Implementation:Heibaiying BigData Notes Spark Read External Data
| Knowledge Sources | |
|---|---|
| Domains | Data_Analysis, Big_Data |
| Last Updated | 2026-02-10 10:00 GMT |
Overview
Concrete tool for loading data from external sources into Spark DataFrames provided by Apache Spark.
Description
The DataFrameReader API, accessed through spark.read, provides both a generic format/load interface and format-specific convenience methods for reading structured data.
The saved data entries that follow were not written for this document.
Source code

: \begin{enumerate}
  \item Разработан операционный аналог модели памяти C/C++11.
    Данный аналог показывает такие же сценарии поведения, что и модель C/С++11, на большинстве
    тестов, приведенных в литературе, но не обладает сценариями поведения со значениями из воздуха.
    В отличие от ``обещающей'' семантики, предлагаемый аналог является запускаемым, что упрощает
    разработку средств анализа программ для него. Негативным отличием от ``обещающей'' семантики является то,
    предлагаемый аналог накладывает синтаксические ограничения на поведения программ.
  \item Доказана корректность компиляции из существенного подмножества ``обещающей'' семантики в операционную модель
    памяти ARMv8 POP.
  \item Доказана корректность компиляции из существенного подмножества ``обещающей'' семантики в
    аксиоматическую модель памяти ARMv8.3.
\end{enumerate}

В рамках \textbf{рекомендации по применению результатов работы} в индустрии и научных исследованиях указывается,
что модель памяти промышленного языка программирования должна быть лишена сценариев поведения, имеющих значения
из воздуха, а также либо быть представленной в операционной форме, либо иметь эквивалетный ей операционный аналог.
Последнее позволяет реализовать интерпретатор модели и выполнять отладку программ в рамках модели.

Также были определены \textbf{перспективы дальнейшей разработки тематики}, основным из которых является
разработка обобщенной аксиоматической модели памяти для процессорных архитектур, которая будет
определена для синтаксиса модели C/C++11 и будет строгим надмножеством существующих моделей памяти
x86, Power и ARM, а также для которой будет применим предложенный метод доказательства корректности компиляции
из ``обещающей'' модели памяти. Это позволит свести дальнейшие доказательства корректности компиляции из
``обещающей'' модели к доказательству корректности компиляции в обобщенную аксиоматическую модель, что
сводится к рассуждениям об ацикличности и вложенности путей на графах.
The BigData-Notes repository documents reading from JSON, CSV, Parquet, ORC, text files, and JDBC databases, with detailed option explanations for each format.
The API supports:
- Generic reading:
spark.read.format("json").option(k, v).load(path) - Convenience methods:
spark.read.json(path),spark.read.csv(path),spark.read.parquet(path) - Schema specification: explicitly providing a StructType or relying on automatic inference
- Multi-path reading: passing multiple paths to load data from several files at once
Usage
Use the DataFrameReader whenever you need to bring external data into Spark for analysis. Choose the format that matches your source data. Use option() to control format-specific behaviors such as header parsing, schema inference, delimiters, and JDBC connection parameters.
Code Reference
Source Location
- Repository file:
notes/SparkSQL外部数据源.md(lines 1-502) - External class:
org.apache.spark.sql.DataFrameReader - External documentation: DataFrameReader Scaladoc
Signature
// Generic format/load pattern
spark.read
.format(source: String)
.schema(schema: StructType) // optional
.option(key: String, value: String) // repeatable
.load(path: String): DataFrame
// Convenience methods
spark.read.json(paths: String*): DataFrame
spark.read.csv(paths: String*): DataFrame
spark.read.parquet(paths: String*): DataFrame
spark.read.orc(paths: String*): DataFrame
spark.read.text(paths: String*): DataFrame
Import
import org.apache.spark.sql.SparkSession
import org.apache.spark.sql.types._
I/O Contract
Inputs
| Name | Type | Required | Description |
|---|---|---|---|
| format | String | Yes (generic) | Data source format identifier: "json", "csv", "parquet", "orc", "jdbc", "text" |
| path | String | Yes (file-based) | File system path to the data (local, HDFS, S3) |
| header | String ("true"/"false") | No (CSV) | Whether the first row is a header containing column names |
| inferSchema | String ("true"/"false") | No (CSV/JSON) | Whether Spark should infer column data types from the data |
| sep | String | No (CSV) | Field delimiter character (default: comma) |
| url | String | Yes (JDBC) | JDBC connection URL (e.g., "jdbc:mysql://host:3306/db") |
| dbtable | String | Yes (JDBC) | Database table name or subquery to read |
| driver | String | Yes (JDBC) | Fully qualified JDBC driver class name |
| user | String | No (JDBC) | Database username for authentication |
| password | String | No (JDBC) | Database password for authentication |
Outputs
| Name | Type | Description |
|---|---|---|
| DataFrame | org.apache.spark.sql.DataFrame | A distributed collection of rows organized into named columns, representing the loaded data |
Usage Examples
import org.apache.spark.sql.SparkSession
val spark = SparkSession.builder()
.appName("Data-Loading-Examples")
.master("local[*]")
.getOrCreate()
// --- Read JSON ---
val jsonDF = spark.read.json("/data/employees.json")
jsonDF.printSchema()
jsonDF.show()
// --- Read CSV with header and schema inference ---
val csvDF = spark.read
.format("csv")
.option("header", "true")
.option("inferSchema", "true")
.option("sep", ",")
.load("/data/sales.csv")
// --- Read Parquet (Spark's default format) ---
val parquetDF = spark.read.parquet("/data/events.parquet")
// --- Read ORC ---
val orcDF = spark.read.orc("/data/logs.orc")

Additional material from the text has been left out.